Tuesday, 14 August 2018

Mulk - It is Different

It might not be a technically well crafted movie. The dialogues tend to be a little on the literary style as if Chekhovian characters indulging in soliloquies or characters from Mahesh Elkunchwar plays brooding loudly.  It could be 'not the most beautiful movie in a lyrical sense' on the subject. It does not make you overtly sentimental, and it is not an outright masala film, too. It could possibly have critics and intellectuals point to many flaws in the plot and the narration. But Mulk is different, and that is so beautiful about Mulk

The theme is “They” and “Us”. It is a universal theme with cosmetic changes to the narrative here-and-there. Once defined, “They” becomes the natural object of all the problems, and issues that plague the society as a microcosm, and Nation as an entity, the root cause that always has a denigrating hand in every evil and ill. This is the primary theme of the film on both sides of the religious divide. 

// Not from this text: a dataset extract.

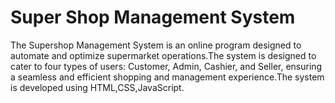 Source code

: # Super Shop Management System
The Supershop Management System is an online program designed to automate and optimize supermarket operations.The system is designed to cater to four types of users: Customer, Admin, Cashier, and Seller, ensuring a seamless and efficient shopping and management experience.The system is developed using HTML,CSS,JavaScript.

The film peels of facets after facet of the issue without indulging or over-indulging too much. Who or what should decide the religion of the children from inter-religious marriages? The protagonist (played by Taapasee) asks “why not children decide about their religion?” 

The film wades through different strands, and leaves the audience to catch them, chew on them, and fall out over either side of the line. There is no “standing on the line”.   The question does not limit only to religious choices, which can be taken later on in life. It also touches upon the state policies, and I remember one activists living in Kanker (originally from a mainstream-non-tribal family from Assam) and married to a tribal girl from Bastar: “Our children are not recognised as scheduled tribe. It is the father’s caste that the state takes into cognizance (for the children)!”
 

In Mulk, the courtroom is a medium to dwell on another aspect-advocacy versus lawyer. It is not a courtroom drama where brainy points are scored by adroit lawyers. No, it is not a minefield of data or scurrying to get the vital leads. It is the emotional pitch of “Us” echoed by the prosecution lawyer (I should use advocate here), and responded in equal measures by adept defence advocate, peeling off the “They” and the plight of proving “their” patriotism time and again. When Logic and rationale no longer holds fort (as in the courtroom of Mulk) you have to let go off the garb of a lawyer, and be an advocate; but that requires belief in the cause. That belief, as portrayed by Taapasi, is at the personal belief level (“let children decide about their religion”, or her Hindu way of celebrating the birth anniversary of her Muslim father-in-law or still later taking a Prasad/offerings from the temple before going to court etc), and the bonding she has developed with this Muslim family due to her marriage. It is not merely defending the family she is married into-no it is the larger understanding of the issue of “They” versus “us”.

 
The film does not linger on the aspects that are peeled off one after another.  Two and half hours are not enough to deconstruct and construct brick-by-brick. The first reaction to the film is, it is not a bad movie but not a great movie either. Perhaps that is not the sole objective of the movie makers. It is not crafted, perhaps, so as to become a blockbuster. All the actors play their heart out, and most notable performances, are of Manoj Pahwa, and Taapasi Pannu. But the film has no male hero or lead, and that is a welcome change: At last!  
 

Mulk also highlights the constant change the common folks can go through. Be it Choubey who rushes in during the 92 riots to protect Murad Ali’s family, is influenced by his son and the incessant reeling of Goebbelian propaganda on the TV to turn an accuser, and in the last frame, when he wants to hug his old friend freed of the same accusations; or Murad Ali himself, who turns away from Choubey in the boiling heat of argumentative emotions, towards Aarti (and the camera does not linger or capture Choubey’s disappointments). In a sense it highlights the truth that there is nothing “carved out in stone” for the common people: Life choices descend down through a constant called emotion!  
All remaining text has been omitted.